- [How to complete this task]:
Using the entries below, write out the line with "For example, in", the line with "An abstract class", and every line in between, exactly as each is written.
------------------------------
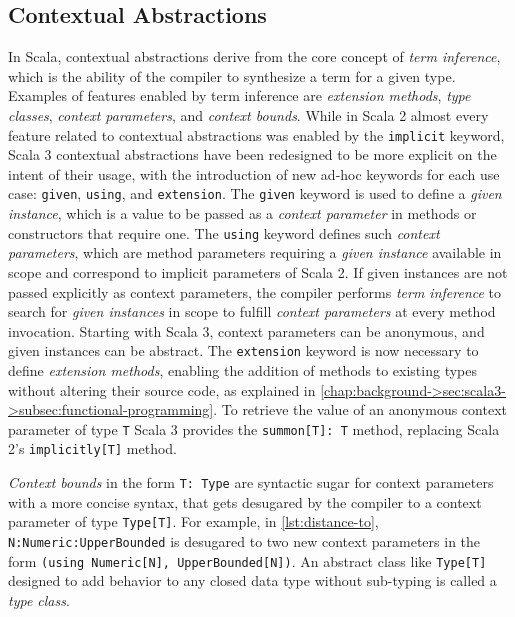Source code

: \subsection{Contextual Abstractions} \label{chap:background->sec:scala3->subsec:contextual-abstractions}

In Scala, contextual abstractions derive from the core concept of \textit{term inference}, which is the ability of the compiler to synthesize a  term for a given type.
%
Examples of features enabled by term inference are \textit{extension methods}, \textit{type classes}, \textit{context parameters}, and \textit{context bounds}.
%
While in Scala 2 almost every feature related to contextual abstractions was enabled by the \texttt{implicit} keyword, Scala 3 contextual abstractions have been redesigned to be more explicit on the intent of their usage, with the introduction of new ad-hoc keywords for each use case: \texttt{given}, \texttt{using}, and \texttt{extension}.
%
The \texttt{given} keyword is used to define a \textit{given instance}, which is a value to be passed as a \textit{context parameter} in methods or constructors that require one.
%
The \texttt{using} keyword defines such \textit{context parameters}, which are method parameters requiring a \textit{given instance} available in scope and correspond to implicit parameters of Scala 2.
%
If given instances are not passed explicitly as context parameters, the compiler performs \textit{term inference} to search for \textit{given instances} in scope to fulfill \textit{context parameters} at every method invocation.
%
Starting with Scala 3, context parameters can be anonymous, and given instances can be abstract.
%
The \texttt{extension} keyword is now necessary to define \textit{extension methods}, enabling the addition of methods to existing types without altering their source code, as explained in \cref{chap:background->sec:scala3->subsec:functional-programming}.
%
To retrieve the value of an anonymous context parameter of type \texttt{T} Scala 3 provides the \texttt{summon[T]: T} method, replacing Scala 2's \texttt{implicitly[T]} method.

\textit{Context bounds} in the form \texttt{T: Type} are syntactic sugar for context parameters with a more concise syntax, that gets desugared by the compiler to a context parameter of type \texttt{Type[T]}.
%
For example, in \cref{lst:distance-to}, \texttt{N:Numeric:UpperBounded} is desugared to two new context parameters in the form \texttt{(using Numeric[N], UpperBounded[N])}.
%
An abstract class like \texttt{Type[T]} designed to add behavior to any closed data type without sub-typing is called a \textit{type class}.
------------------------------
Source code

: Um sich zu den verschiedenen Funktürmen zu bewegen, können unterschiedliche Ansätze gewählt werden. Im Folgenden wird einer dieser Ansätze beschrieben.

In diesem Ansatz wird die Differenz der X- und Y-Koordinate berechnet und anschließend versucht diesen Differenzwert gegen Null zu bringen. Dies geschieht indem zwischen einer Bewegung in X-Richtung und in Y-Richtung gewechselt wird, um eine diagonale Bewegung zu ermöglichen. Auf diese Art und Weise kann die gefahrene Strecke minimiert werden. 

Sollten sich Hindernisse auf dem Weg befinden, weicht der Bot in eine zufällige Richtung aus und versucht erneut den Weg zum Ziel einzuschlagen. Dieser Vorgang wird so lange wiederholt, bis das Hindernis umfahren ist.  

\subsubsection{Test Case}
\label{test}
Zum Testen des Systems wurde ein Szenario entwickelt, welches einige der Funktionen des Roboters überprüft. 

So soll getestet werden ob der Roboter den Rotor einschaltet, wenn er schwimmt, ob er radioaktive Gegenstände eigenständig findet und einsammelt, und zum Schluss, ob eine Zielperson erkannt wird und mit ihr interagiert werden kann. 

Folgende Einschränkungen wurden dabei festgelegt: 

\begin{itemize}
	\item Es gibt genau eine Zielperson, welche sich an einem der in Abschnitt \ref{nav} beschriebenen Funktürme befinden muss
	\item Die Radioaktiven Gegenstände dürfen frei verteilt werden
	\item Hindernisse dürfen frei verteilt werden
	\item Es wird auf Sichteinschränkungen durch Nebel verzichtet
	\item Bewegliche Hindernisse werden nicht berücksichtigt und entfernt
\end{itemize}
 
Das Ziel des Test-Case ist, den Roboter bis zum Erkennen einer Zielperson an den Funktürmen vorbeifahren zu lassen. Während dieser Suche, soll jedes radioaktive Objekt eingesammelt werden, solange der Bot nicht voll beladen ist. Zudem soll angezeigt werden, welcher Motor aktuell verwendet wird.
------------------------------
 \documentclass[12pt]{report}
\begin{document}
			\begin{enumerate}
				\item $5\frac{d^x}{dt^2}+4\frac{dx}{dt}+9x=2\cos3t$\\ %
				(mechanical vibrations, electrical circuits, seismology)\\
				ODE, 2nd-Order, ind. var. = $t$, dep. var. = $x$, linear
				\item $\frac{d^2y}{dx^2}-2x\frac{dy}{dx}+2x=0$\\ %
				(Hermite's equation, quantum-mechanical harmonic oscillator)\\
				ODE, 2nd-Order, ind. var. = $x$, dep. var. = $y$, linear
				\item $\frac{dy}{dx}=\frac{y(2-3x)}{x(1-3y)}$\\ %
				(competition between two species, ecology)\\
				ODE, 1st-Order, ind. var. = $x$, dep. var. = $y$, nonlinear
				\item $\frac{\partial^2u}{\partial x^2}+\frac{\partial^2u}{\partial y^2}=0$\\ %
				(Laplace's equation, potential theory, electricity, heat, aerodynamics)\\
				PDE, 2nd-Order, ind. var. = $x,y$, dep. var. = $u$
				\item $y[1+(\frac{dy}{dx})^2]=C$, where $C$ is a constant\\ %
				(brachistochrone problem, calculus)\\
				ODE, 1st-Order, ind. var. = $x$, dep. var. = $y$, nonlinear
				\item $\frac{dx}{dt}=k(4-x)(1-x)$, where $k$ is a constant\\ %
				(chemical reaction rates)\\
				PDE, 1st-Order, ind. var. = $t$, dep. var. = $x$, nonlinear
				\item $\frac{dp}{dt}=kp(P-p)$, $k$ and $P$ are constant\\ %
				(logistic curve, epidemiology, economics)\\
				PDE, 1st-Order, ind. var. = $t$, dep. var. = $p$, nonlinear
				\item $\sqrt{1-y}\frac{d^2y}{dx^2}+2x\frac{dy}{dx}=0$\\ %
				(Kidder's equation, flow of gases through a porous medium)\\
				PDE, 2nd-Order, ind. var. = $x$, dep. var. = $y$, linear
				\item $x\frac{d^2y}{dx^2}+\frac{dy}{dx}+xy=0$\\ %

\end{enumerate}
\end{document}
------------------------------
- [Solution]:
For example, in \cref{lst:distance-to}, \texttt{N:Numeric:UpperBounded} is desugared to two new context parameters in the form \texttt{(using Numeric[N], UpperBounded[N])}.
%
An abstract class like \texttt{Type[T]} designed to add behavior to any closed data type without sub-typing is called a \textit{type class}.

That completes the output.